Dallas was to me the opposite of Car 54 in terms of the emotional reassurance it offered, and I often wonder if it did not mark a significant stage in the decline of the overall morale and spritual well-beings of the mass of Americans during this period. This was the first television show I can remember that openly reveled in the total ruthlessness and moral depravity of wealthy and powerful people rather than affecting to be appalled by it, indeed even presented it as a central component of their success. And make no mistake, compared to the average schlub viewer, they were indisputably successful, and the schlub viewer was not so gently warned that if he should ever run across people of this type he had best get the hell out of their way as quickly and unobtrusively as possible, unless he has a taste for seeing the entire edifice of his pitiful life collapse in humiliation and ruin in a matter of seconds that those inflicting the pain upon him probably would not even notice. I am quite certain that the show scarred me at an impressionable age when I ought not to have been watching it. There was in particular one episode in which J.R. had just finished financially destroying a minor rival in the oil business and giddily delivered the news by telephone from bed after ravishing the rival's woman. I realized all at once that this was what serious people were really like; and all the years of optimistic and supposedly uplifting movies and books and TV programs about adhering to the bourgeois virtues were swept away in a single blow, and I don't think I have ever had true faith in them again.

#8 The Jeffersons

Whoever owns the rights to the Jeffersons theme song is adamant that no one be allowed to hear it without a royalty, hence the silent video.

Obviously one of the great songs of all time in this category.

#7 Green Acres

While I don't remember it, Green Acres apparently vied with Petticoat Junction as my favorite TV show when I was four. I would love to be able to figure out why these 2 programs appealed to me so strongly as they did, but thus far I cannot do so.

#6 The Odd Couple



I've been having one of my retro-crushes lately on New York in the early 70s, or more precisely from around 1969-73, roughly the apogee of the Joe Namath and Tom Seaver era. In the case of New York it seems to be especially true that the heyday of sporting icons roughly parallel a particular character in the epoch of the city, and they start to fade when the character of their time fades, or perhaps vice versa--for while the changes in the city's character are fairly easy to mark through most of the 20th century, and the 1965-1980 period can almost be identified season by season, I find I have lost track of any sense of the subtleties of such changes since the late 90s--perhaps until Derek Jeter and Mariano Rivera fade from the scene and are replaced by new heroes everything will seem to me fundamentally the same as they were then. As far as New York in the 70s goes, it is only this early part that I have as yet come around to finding somewhat attractive.

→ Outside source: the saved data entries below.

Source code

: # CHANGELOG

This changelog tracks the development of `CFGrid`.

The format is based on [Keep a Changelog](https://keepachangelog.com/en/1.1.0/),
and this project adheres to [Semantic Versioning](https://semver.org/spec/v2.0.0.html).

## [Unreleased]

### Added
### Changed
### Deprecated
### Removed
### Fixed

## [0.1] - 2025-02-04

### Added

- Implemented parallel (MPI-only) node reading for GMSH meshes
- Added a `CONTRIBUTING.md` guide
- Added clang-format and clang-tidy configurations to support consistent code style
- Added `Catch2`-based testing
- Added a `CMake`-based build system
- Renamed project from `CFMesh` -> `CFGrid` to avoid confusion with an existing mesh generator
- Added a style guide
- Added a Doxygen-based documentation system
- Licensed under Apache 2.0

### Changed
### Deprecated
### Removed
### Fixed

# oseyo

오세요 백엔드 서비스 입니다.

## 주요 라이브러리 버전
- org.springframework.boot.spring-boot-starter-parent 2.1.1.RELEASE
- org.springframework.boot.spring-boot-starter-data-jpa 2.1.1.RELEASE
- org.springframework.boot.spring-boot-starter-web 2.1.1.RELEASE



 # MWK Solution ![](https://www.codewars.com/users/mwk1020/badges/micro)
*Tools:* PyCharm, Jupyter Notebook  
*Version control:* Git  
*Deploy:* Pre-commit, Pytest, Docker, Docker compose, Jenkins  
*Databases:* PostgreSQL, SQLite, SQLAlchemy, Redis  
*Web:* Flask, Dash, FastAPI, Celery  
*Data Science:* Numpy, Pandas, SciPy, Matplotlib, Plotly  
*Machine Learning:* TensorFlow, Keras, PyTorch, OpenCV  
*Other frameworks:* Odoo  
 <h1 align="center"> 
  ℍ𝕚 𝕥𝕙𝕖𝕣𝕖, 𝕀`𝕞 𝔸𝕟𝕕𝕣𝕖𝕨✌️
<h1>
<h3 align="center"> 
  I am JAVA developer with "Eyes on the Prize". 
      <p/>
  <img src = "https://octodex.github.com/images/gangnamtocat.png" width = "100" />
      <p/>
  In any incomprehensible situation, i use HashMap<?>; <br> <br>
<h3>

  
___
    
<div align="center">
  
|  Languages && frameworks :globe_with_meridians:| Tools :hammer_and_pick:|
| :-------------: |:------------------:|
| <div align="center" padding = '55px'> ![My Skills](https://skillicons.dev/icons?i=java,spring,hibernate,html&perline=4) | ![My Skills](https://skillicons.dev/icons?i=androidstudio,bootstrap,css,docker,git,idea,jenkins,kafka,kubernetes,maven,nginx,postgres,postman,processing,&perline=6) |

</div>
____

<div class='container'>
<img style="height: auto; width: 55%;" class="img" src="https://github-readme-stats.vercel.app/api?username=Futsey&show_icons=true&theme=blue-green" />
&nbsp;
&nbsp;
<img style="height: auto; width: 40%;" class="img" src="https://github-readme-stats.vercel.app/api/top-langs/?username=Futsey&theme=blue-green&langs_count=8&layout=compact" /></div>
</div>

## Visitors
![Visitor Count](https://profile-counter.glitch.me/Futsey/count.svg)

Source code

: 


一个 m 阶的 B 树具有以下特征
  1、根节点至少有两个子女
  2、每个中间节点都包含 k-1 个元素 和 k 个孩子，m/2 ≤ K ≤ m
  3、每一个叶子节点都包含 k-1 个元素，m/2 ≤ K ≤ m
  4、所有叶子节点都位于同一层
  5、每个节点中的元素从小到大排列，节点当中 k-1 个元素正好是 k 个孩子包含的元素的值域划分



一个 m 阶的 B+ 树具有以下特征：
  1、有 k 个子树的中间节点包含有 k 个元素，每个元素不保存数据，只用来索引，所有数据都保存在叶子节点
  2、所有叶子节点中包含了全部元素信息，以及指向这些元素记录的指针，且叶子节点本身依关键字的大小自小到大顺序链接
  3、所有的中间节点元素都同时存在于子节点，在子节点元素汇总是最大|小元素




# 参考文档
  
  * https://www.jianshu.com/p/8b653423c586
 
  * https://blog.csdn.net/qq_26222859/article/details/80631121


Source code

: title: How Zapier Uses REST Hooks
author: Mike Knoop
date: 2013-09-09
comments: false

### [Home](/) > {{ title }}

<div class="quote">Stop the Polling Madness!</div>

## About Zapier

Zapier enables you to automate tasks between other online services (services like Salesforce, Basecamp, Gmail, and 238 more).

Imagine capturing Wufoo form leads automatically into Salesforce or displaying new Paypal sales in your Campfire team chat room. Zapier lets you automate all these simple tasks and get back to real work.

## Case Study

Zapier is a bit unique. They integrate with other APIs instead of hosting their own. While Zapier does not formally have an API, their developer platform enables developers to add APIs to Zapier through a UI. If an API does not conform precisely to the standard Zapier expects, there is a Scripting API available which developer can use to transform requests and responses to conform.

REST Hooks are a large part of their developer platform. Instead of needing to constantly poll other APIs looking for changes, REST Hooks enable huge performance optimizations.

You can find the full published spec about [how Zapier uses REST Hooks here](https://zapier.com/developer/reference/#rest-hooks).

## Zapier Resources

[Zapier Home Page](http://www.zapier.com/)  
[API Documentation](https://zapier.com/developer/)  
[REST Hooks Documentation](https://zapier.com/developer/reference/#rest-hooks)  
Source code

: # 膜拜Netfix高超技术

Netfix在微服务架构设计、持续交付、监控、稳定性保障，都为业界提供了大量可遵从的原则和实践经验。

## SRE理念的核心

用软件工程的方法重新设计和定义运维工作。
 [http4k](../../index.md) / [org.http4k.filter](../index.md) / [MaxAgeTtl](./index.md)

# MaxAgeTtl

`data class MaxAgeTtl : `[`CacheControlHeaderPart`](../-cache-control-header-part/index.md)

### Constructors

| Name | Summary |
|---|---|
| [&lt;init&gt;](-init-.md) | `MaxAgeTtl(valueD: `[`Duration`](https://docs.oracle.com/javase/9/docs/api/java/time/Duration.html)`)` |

The disco era, perhaps because I have some actual memories of it, I still have not been able to warm up to, and the Death Wish/Taxi Driver-era New York of the mid-70s, and even of the later seasons of this show, while fascinating, also seem yet a little too dark and despairing, as well as representing the period when certain appealing aspects of the old New York that were still lingering into the early 70s seem to have been, if not entirely killed off, stifled to the point that they became overwhelmed by other qualities and difficult, or at least more difficult, for people like me who are perpetually starved for them, to imbibe at second or fifth hand as perhaps it was possible to do formerly. What were these mystical qualities of which I speak? I am going to have to try to identify what it is I mean, only because it is an important matter to me, and I experience it when I do sense its presence as some absent or lost vigor that I should be partaking in, but am not. But this will have to be saved for a future post.